Truncated Normal -- Reproduce a randomly generated data set help.
Problem:
Given a bounded Gaussian Distribution -- looking reproduce similar results i.e. same mean and standard deviation randomly.
Definition:
Data set exhibits properties of a Gaussian distribution.
Data set is bounded.
Each value of the data set is an integer.
Let mu and sigma represent the mean and standard deviation.
Let a and b represent the lower and upper bounds.
Comments:
Tried to employ both rtnorm or rttruncnorm functions in R programming.
When I get a value from either of these functions, I'm simply rounding the result to the nearest integer. When I elect to unbound either function ie. from -Inf to Inf, I find that I can reproduce an experimental data set that is quite similar to the original data except for having data values that are obviously falling outside of the original boundaries [a,b], but yes do achieve the goal mu and sigma.
When I bound my result using these functions, the effective standard deviation is smaller as compared to the original standard deviation; I'm cutting away the head and tail of the distribution leaving an effective sigma that spans a smaller range. 
While I appreciate that I can multiply and shift between truncated and non-truncated distributions using (X-mu)/sigma where X is a random value, the real goal is to reproduce an experimental truncated Gaussian distribution corresponding to the original truncated Gaussian data set.
For example, I tried simply increasing the goal standard deviation in rtnorm function for a bounded data set [a,b] to generate an effective standard deviation that is equivalent to the original standard deviation; however, this approach failed. This resulted in the standard deviation increasing somewhat but the effective standard deviation hit a ceiling falling short of the goal sigma thus never realizing the original standard deviation, mean and boundaries.

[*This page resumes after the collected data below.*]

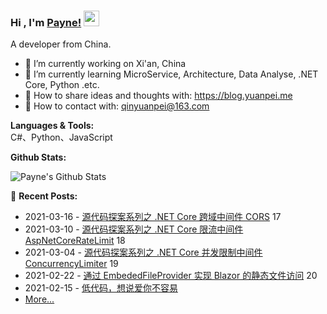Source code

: ### Hi , I'm [Payne!](https://blog.yuanpei.me) <img src="https://media.giphy.com/media/hvRJCLFzcasrR4ia7z/giphy.gif" width="25px">

A developer from China.

- 🔭 I’m currently working on Xi'an, China
- 🌱 I’m currently learning  MicroService, Architecture, Data Analyse, .NET Core, Python .etc.
- 👯 How to share ideas and thoughts with: https://blog.yuanpei.me
- 💬 How to contact with: qinyuanpei@163.com

**Languages & Tools:**  
C#、Python、JavaScript

**Github Stats:** 

![Payne's Github Stats](https://github-readme-stats.vercel.app/api?username=qinyuanpei&show_icons=true)

📕 **Recent Posts:**
* 2021-03-16 - [源代码探案系列之 .NET Core 跨域中间件 CORS](https://blog.yuanpei.me/posts/1276287490/)
17
* 2021-03-10 - [源代码探案系列之 .NET Core 限流中间件 AspNetCoreRateLimit](https://blog.yuanpei.me/posts/2396015802/)
18
* 2021-03-04 - [源代码探案系列之 .NET Core 并发限制中间件 ConcurrencyLimiter](https://blog.yuanpei.me/posts/18417412/)
19
* 2021-02-22 - [通过 EmbededFileProvider 实现 Blazor 的静态文件访问](https://blog.yuanpei.me/posts/3789745079/)
20
* 2021-02-15 - [低代码，想说爱你不容易](https://blog.yuanpei.me/posts/2637069146/)
* [More...](https://blog.yuanpei.me/)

Remember, I am going on the premise that since I have an actual, real-world bounded Gaussian distribution with a given mean and standard deviation, I'm thinking that I can absolutely reproduce a similar randomly generated result. 
Am I mistaken? What might I do differently?

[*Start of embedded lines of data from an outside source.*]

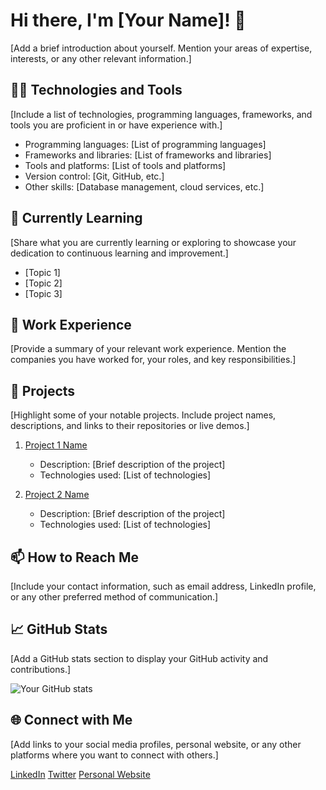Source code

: # Hi there, I'm [Your Name]! 👋

[Add a brief introduction about yourself. Mention your areas of expertise, interests, or any other relevant information.]

## 🧑‍💻 Technologies and Tools

[Include a list of technologies, programming languages, frameworks, and tools you are proficient in or have experience with.]

- Programming languages: [List of programming languages]
- Frameworks and libraries: [List of frameworks and libraries]
- Tools and platforms: [List of tools and platforms]
- Version control: [Git, GitHub, etc.]
- Other skills: [Database management, cloud services, etc.]

## 🌱 Currently Learning

[Share what you are currently learning or exploring to showcase your dedication to continuous learning and improvement.]

- [Topic 1]
- [Topic 2]
- [Topic 3]

## 💼 Work Experience

[Provide a summary of your relevant work experience. Mention the companies you have worked for, your roles, and key responsibilities.]

## 🚀 Projects

[Highlight some of your notable projects. Include project names, descriptions, and links to their repositories or live demos.]

1. [Project 1 Name](link)
   - Description: [Brief description of the project]
   - Technologies used: [List of technologies]

2. [Project 2 Name](link)
   - Description: [Brief description of the project]
   - Technologies used: [List of technologies]

## 📫 How to Reach Me

[Include your contact information, such as email address, LinkedIn profile, or any other preferred method of communication.]

## 📈 GitHub Stats

[Add a GitHub stats section to display your GitHub activity and contributions.]

![Your GitHub stats](https://github-readme-stats.vercel.app/api?username=your-username&show_icons=true&theme=dark)

## 🌐 Connect with Me

[Add links to your social media profiles, personal website, or any other platforms where you want to connect with others.]

[LinkedIn](https://www.linkedin.com/in/your-profile)
[Twitter](https://twitter.com/your-handle)
[Personal Website](https://www.yourwebsite.com)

I appreciate any insight that any of you might lend. Your help would
really be welcomed and valued.
 A: As the variance of your simulated untruncated normal distribution increases the density gets flatter across the [a,b] interval.  At its limit it becomes almost a uniform distribution hence with a maximum standard deviation of $\sqrt{\frac{1}{12}(b-a)^2}$.  If the standard deviation of the population you are looking at is more than that, it must mean you have a bimodal distribution of some sort.  
Even in that case (which means you don't have a truncated normal distribution) the maximum theoretical variance happens when $\mu$ is bang in the middle of $a$ and $b$ and the data is all at the extremes - half at the lower bound and half at the upper.  The maximum possible standard deviation from a bounded distribution of any sort is $\sqrt{.5(a-\mu)^2+.5(b-\mu)^2}$ which reduces to $b-\mu$.
I would suggest you look at histograms and density line plots of your original data and question your starting assumption that comes from a truncated rounded Gaussian distribution.  I would also compare its actual standard deviation with the two theoretical limits above.  If it is less than the standard deviation of a uniform distribution you should be able to simulate a truncated normal distribution with that standard deviation, and you probably have a coding error.  If it is more than that amount, you need to find an alternative model.